* Work to be completed *
Each line of the listing below that includes "None" must be copied.

* Listed records *
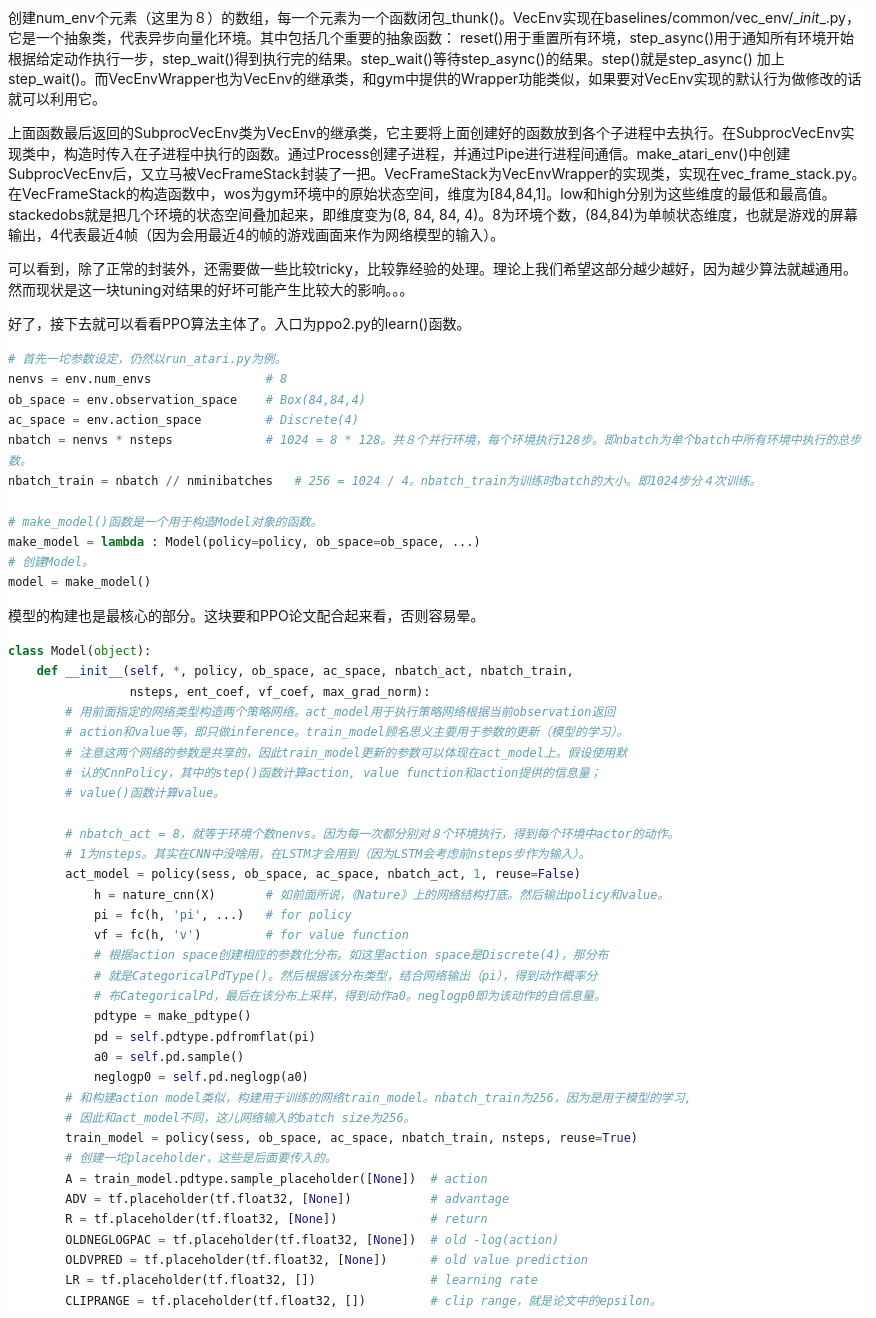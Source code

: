 创建num_env个元素（这里为８）的数组，每一个元素为一个函数闭包_thunk()。VecEnv实现在baselines/common/vec_env/\__init__.py，它是一个抽象类，代表异步向量化环境。其中包括几个重要的抽象函数： 
reset()用于重置所有环境，step_async()用于通知所有环境开始根据给定动作执行一步，step_wait()得到执行完的结果。step_wait()等待step_async()的结果。step()就是step_async() 加上step_wait()。而VecEnvWrapper也为VecEnv的继承类，和gym中提供的Wrapper功能类似，如果要对VecEnv实现的默认行为做修改的话就可以利用它。

上面函数最后返回的SubprocVecEnv类为VecEnv的继承类，它主要将上面创建好的函数放到各个子进程中去执行。在SubprocVecEnv实现类中，构造时传入在子进程中执行的函数。通过Process创建子进程，并通过Pipe进行进程间通信。make_atari_env()中创建SubprocVecEnv后，又立马被VecFrameStack封装了一把。VecFrameStack为VecEnvWrapper的实现类，实现在vec_frame_stack.py。在VecFrameStack的构造函数中，wos为gym环境中的原始状态空间，维度为[84,84,1]。low和high分别为这些维度的最低和最高值。stackedobs就是把几个环境的状态空间叠加起来，即维度变为(8, 84, 84, 4)。8为环境个数，(84,84)为单帧状态维度，也就是游戏的屏幕输出，4代表最近4帧（因为会用最近4的帧的游戏画面来作为网络模型的输入）。

可以看到，除了正常的封装外，还需要做一些比较tricky，比较靠经验的处理。理论上我们希望这部分越少越好，因为越少算法就越通用。然而现状是这一块tuning对结果的好坏可能产生比较大的影响。。。

好了，接下去就可以看看PPO算法主体了。入口为ppo2.py的learn()函数。

```python
# 首先一坨参数设定，仍然以run_atari.py为例。
nenvs = env.num_envs                # 8 
ob_space = env.observation_space    # Box(84,84,4)
ac_space = env.action_space         # Discrete(4)
nbatch = nenvs * nsteps             # 1024 = 8 * 128。共８个并行环境，每个环境执行128步。即nbatch为单个batch中所有环境中执行的总步数。
nbatch_train = nbatch // nminibatches   # 256 = 1024 / 4。nbatch_train为训练时batch的大小。即1024步分４次训练。

# make_model()函数是一个用于构造Model对象的函数。
make_model = lambda : Model(policy=policy, ob_space=ob_space, ...)  
# 创建Model。
model = make_model()
```

模型的构建也是最核心的部分。这块要和PPO论文配合起来看，否则容易晕。

```python
class Model(object):
    def __init__(self, *, policy, ob_space, ac_space, nbatch_act, nbatch_train,
                 nsteps, ent_coef, vf_coef, max_grad_norm):
        # 用前面指定的网络类型构造两个策略网络。act_model用于执行策略网络根据当前observation返回
        # action和value等，即只做inference。train_model顾名思义主要用于参数的更新（模型的学习）。
        # 注意这两个网络的参数是共享的，因此train_model更新的参数可以体现在act_model上。假设使用默
        # 认的CnnPolicy，其中的step()函数计算action, value function和action提供的信息量；
        # value()函数计算value。

        # nbatch_act = 8，就等于环境个数nenvs。因为每一次都分别对８个环境执行，得到每个环境中actor的动作。
        # 1为nsteps。其实在CNN中没啥用，在LSTM才会用到（因为LSTM会考虑前nsteps步作为输入）。
        act_model = policy(sess, ob_space, ac_space, nbatch_act, 1, reuse=False)    
            h = nature_cnn(X)       # 如前面所说，《Nature》上的网络结构打底。然后输出policy和value。
            pi = fc(h, 'pi', ...)   # for policy
            vf = fc(h, 'v')         # for value function
            # 根据action space创建相应的参数化分布。如这里action space是Discrete(4)，那分布
            # 就是CategoricalPdType()。然后根据该分布类型，结合网络输出（pi），得到动作概率分
            # 布CategoricalPd，最后在该分布上采样，得到动作a0。neglogp0即为该动作的自信息量。
            pdtype = make_pdtype() 
            pd = self.pdtype.pdfromflat(pi) 
            a0 = self.pd.sample()
            neglogp0 = self.pd.neglogp(a0)
        # 和构建action model类似，构建用于训练的网络train_model。nbatch_train为256，因为是用于模型的学习,
        # 因此和act_model不同，这儿网络输入的batch size为256。
        train_model = policy(sess, ob_space, ac_space, nbatch_train, nsteps, reuse=True)    
        # 创建一坨placeholder，这些是后面要传入的。
        A = train_model.pdtype.sample_placeholder([None])  # action
        ADV = tf.placeholder(tf.float32, [None])           # advantage
        R = tf.placeholder(tf.float32, [None])             # return
        OLDNEGLOGPAC = tf.placeholder(tf.float32, [None])  # old -log(action)
        OLDVPRED = tf.placeholder(tf.float32, [None])      # old value prediction
        LR = tf.placeholder(tf.float32, [])                # learning rate
        CLIPRANGE = tf.placeholder(tf.float32, [])         # clip range，就是论文中的epsilon。
```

* Exercise output *
        A = train_model.pdtype.sample_placeholder([None])  # action
        ADV = tf.placeholder(tf.float32, [None])           # advantage
        R = tf.placeholder(tf.float32, [None])             # return
        OLDNEGLOGPAC = tf.placeholder(tf.float32, [None])  # old -log(action)
        OLDVPRED = tf.placeholder(tf.float32, [None])      # old value prediction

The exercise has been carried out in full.